§ **Work task**
Copy out all lines in the material below that contain the string "Trionikurii".

======

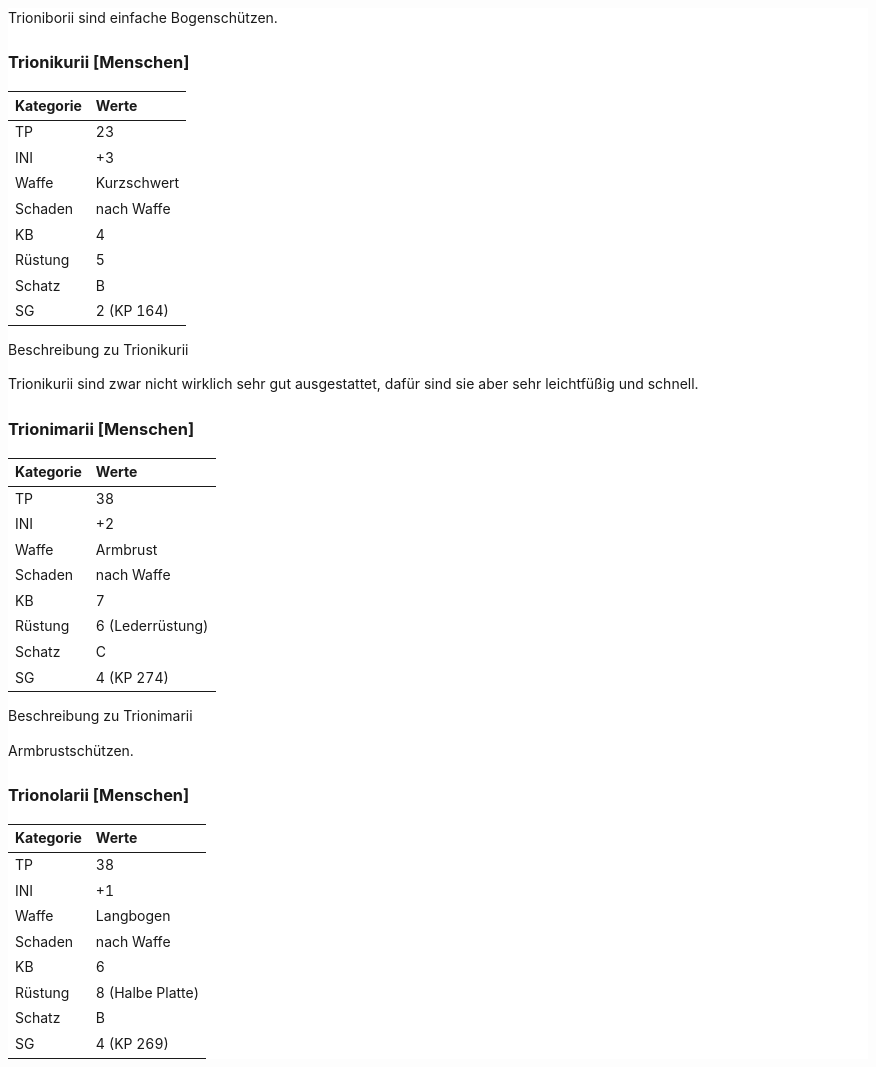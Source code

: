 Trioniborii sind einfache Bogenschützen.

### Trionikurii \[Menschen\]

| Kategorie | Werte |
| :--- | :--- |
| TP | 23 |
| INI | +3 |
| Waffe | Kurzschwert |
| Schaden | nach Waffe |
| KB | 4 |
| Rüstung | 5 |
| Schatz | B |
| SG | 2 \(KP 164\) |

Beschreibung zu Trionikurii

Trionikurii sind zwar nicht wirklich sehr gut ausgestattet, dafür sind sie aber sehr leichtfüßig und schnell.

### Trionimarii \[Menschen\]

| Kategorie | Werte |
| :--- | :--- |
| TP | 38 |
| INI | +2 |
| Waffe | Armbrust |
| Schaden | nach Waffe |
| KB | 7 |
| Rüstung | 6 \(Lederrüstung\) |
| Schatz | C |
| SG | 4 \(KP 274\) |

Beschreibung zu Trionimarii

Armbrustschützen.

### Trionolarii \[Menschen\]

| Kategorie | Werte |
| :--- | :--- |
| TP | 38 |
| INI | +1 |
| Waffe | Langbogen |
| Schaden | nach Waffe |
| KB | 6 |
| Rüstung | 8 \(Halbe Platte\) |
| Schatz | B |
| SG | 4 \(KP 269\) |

======

§ **The completed task**
### Trionikurii \[Menschen\]
Beschreibung zu Trionikurii
Trionikurii sind zwar nicht wirklich sehr gut ausgestattet, dafür sind sie aber sehr leichtfüßig und schnell.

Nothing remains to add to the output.